Exercise instructions:
Will you give every entry again exactly as it stands?

Record set:
-=-=-
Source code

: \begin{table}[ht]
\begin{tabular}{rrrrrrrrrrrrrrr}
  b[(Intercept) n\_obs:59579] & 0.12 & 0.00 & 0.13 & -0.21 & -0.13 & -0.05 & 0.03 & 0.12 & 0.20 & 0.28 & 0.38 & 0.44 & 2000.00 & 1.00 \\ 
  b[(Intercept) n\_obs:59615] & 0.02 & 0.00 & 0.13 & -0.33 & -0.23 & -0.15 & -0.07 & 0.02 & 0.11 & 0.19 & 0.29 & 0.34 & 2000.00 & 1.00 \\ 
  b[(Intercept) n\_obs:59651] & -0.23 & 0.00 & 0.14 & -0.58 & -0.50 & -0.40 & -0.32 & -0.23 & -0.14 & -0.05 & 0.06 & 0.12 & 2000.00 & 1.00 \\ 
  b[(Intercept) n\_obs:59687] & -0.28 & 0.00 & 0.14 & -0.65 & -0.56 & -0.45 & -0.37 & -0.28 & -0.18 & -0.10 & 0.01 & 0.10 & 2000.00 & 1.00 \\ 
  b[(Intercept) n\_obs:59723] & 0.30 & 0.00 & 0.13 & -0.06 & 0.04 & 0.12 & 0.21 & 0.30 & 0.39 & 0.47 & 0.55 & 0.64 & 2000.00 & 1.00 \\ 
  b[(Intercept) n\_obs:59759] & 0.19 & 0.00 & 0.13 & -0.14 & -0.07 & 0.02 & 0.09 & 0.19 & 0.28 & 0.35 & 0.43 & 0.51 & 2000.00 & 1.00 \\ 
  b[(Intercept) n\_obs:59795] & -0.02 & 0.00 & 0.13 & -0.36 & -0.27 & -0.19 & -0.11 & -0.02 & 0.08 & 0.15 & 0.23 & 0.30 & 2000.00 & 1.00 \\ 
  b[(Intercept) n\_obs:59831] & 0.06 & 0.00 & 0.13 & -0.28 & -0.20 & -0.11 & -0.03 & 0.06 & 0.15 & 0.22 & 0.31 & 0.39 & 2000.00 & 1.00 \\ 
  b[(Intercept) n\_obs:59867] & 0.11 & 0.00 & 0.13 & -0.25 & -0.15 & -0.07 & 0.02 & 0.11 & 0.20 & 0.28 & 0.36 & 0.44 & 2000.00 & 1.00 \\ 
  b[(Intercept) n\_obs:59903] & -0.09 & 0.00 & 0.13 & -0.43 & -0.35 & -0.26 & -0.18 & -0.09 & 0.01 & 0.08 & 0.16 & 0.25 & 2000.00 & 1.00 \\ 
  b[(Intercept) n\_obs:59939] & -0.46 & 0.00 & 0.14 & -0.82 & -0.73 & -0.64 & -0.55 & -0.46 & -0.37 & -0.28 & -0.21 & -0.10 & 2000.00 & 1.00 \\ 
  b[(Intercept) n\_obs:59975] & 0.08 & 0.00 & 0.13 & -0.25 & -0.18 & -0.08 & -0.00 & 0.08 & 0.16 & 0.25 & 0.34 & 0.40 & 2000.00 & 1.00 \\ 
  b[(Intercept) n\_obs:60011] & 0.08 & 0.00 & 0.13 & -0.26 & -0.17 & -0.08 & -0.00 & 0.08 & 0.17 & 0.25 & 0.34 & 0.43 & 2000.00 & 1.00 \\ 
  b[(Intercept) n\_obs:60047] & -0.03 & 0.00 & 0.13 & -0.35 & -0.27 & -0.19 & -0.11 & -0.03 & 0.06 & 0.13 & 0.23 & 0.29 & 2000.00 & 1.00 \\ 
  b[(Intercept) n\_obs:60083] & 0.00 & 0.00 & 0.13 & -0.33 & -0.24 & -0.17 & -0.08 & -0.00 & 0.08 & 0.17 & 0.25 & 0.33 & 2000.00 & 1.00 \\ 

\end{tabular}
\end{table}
-=-=-
Completed exercise:
Source code

: \begin{table}[ht]
\begin{tabular}{rrrrrrrrrrrrrrr}
  b[(Intercept) n\_obs:59579] & 0.12 & 0.00 & 0.13 & -0.21 & -0.13 & -0.05 & 0.03 & 0.12 & 0.20 & 0.28 & 0.38 & 0.44 & 2000.00 & 1.00 \\ 
  b[(Intercept) n\_obs:59615] & 0.02 & 0.00 & 0.13 & -0.33 & -0.23 & -0.15 & -0.07 & 0.02 & 0.11 & 0.19 & 0.29 & 0.34 & 2000.00 & 1.00 \\ 
  b[(Intercept) n\_obs:59651] & -0.23 & 0.00 & 0.14 & -0.58 & -0.50 & -0.40 & -0.32 & -0.23 & -0.14 & -0.05 & 0.06 & 0.12 & 2000.00 & 1.00 \\ 
  b[(Intercept) n\_obs:59687] & -0.28 & 0.00 & 0.14 & -0.65 & -0.56 & -0.45 & -0.37 & -0.28 & -0.18 & -0.10 & 0.01 & 0.10 & 2000.00 & 1.00 \\ 
  b[(Intercept) n\_obs:59723] & 0.30 & 0.00 & 0.13 & -0.06 & 0.04 & 0.12 & 0.21 & 0.30 & 0.39 & 0.47 & 0.55 & 0.64 & 2000.00 & 1.00 \\ 
  b[(Intercept) n\_obs:59759] & 0.19 & 0.00 & 0.13 & -0.14 & -0.07 & 0.02 & 0.09 & 0.19 & 0.28 & 0.35 & 0.43 & 0.51 & 2000.00 & 1.00 \\ 
  b[(Intercept) n\_obs:59795] & -0.02 & 0.00 & 0.13 & -0.36 & -0.27 & -0.19 & -0.11 & -0.02 & 0.08 & 0.15 & 0.23 & 0.30 & 2000.00 & 1.00 \\ 
  b[(Intercept) n\_obs:59831] & 0.06 & 0.00 & 0.13 & -0.28 & -0.20 & -0.11 & -0.03 & 0.06 & 0.15 & 0.22 & 0.31 & 0.39 & 2000.00 & 1.00 \\ 
  b[(Intercept) n\_obs:59867] & 0.11 & 0.00 & 0.13 & -0.25 & -0.15 & -0.07 & 0.02 & 0.11 & 0.20 & 0.28 & 0.36 & 0.44 & 2000.00 & 1.00 \\ 
  b[(Intercept) n\_obs:59903] & -0.09 & 0.00 & 0.13 & -0.43 & -0.35 & -0.26 & -0.18 & -0.09 & 0.01 & 0.08 & 0.16 & 0.25 & 2000.00 & 1.00 \\ 
  b[(Intercept) n\_obs:59939] & -0.46 & 0.00 & 0.14 & -0.82 & -0.73 & -0.64 & -0.55 & -0.46 & -0.37 & -0.28 & -0.21 & -0.10 & 2000.00 & 1.00 \\ 
  b[(Intercept) n\_obs:59975] & 0.08 & 0.00 & 0.13 & -0.25 & -0.18 & -0.08 & -0.00 & 0.08 & 0.16 & 0.25 & 0.34 & 0.40 & 2000.00 & 1.00 \\ 
  b[(Intercept) n\_obs:60011] & 0.08 & 0.00 & 0.13 & -0.26 & -0.17 & -0.08 & -0.00 & 0.08 & 0.17 & 0.25 & 0.34 & 0.43 & 2000.00 & 1.00 \\ 
  b[(Intercept) n\_obs:60047] & -0.03 & 0.00 & 0.13 & -0.35 & -0.27 & -0.19 & -0.11 & -0.03 & 0.06 & 0.13 & 0.23 & 0.29 & 2000.00 & 1.00 \\ 
  b[(Intercept) n\_obs:60083] & 0.00 & 0.00 & 0.13 & -0.33 & -0.24 & -0.17 & -0.08 & -0.00 & 0.08 & 0.17 & 0.25 & 0.33 & 2000.00 & 1.00 \\ 

\end{tabular}
\end{table}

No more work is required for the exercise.